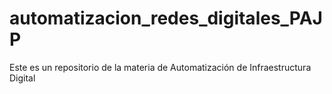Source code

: # automatizacion_redes_digitales_PAJP
Este es un repositorio de la materia de Automatización de Infraestructura Digital
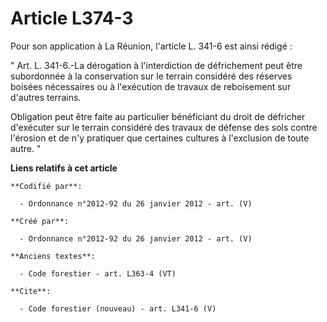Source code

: # Article L374-3

Pour son application à La Réunion, l'article L. 341-6 est ainsi rédigé :

" Art. L. 341-6.-La dérogation à l'interdiction de défrichement peut être subordonnée à la conservation sur le terrain
considéré des réserves boisées nécessaires ou à l'exécution de travaux de reboisement sur d'autres terrains.

Obligation peut être faite au particulier bénéficiant du droit de défricher d'exécuter sur le terrain considéré des travaux
de défense des sols contre l'érosion et de n'y pratiquer que certaines cultures à l'exclusion de toute autre. "

**Liens relatifs à cet article**

	**Codifié par**:

	  - Ordonnance n°2012-92 du 26 janvier 2012 - art. (V)

	**Créé par**:

	  - Ordonnance n°2012-92 du 26 janvier 2012 - art. (V)

	**Anciens textes**:

	  - Code forestier - art. L363-4 (VT)

	**Cite**:

	  - Code forestier (nouveau) - art. L341-6 (V)
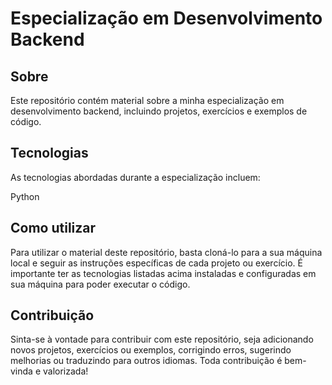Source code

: # Especialização em Desenvolvimento Backend

## Sobre

Este repositório contém material sobre a minha especialização em desenvolvimento backend, incluindo projetos, exercícios e exemplos de código. 

## Tecnologias

As tecnologias abordadas durante a especialização incluem:

Python

## Como utilizar

Para utilizar o material deste repositório, basta cloná-lo para a sua máquina local e seguir as instruções específicas de cada projeto ou exercício. É importante ter as tecnologias listadas acima instaladas e configuradas em sua máquina para poder executar o código.

## Contribuição

Sinta-se à vontade para contribuir com este repositório, seja adicionando novos projetos, exercícios ou exemplos, corrigindo erros, sugerindo melhorias ou traduzindo para outros idiomas. Toda contribuição é bem-vinda e valorizada!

----

### Directions
Word for word and without any pictures, return all of the lines above.

### Answer to the exercise
Source code

: # automatizacion_redes_digitales_PAJP
Este es un repositorio de la materia de Automatización de Infraestructura Digital
Source code

: # Article L374-3

Pour son application à La Réunion, l'article L. 341-6 est ainsi rédigé :

" Art. L. 341-6.-La dérogation à l'interdiction de défrichement peut être subordonnée à la conservation sur le terrain
considéré des réserves boisées nécessaires ou à l'exécution de travaux de reboisement sur d'autres terrains.

Obligation peut être faite au particulier bénéficiant du droit de défricher d'exécuter sur le terrain considéré des travaux
de défense des sols contre l'érosion et de n'y pratiquer que certaines cultures à l'exclusion de toute autre. "

**Liens relatifs à cet article**

	**Codifié par**:

	  - Ordonnance n°2012-92 du 26 janvier 2012 - art. (V)

	**Créé par**:

	  - Ordonnance n°2012-92 du 26 janvier 2012 - art. (V)

	**Anciens textes**:

	  - Code forestier - art. L363-4 (VT)

	**Cite**:

	  - Code forestier (nouveau) - art. L341-6 (V)
Source code

: # Especialização em Desenvolvimento Backend

## Sobre

Este repositório contém material sobre a minha especialização em desenvolvimento backend, incluindo projetos, exercícios e exemplos de código. 

## Tecnologias

As tecnologias abordadas durante a especialização incluem:

Python

## Como utilizar

Para utilizar o material deste repositório, basta cloná-lo para a sua máquina local e seguir as instruções específicas de cada projeto ou exercício. É importante ter as tecnologias listadas acima instaladas e configuradas em sua máquina para poder executar o código.

## Contribuição

Sinta-se à vontade para contribuir com este repositório, seja adicionando novos projetos, exercícios ou exemplos, corrigindo erros, sugerindo melhorias ou traduzindo para outros idiomas. Toda contribuição é bem-vinda e valorizada!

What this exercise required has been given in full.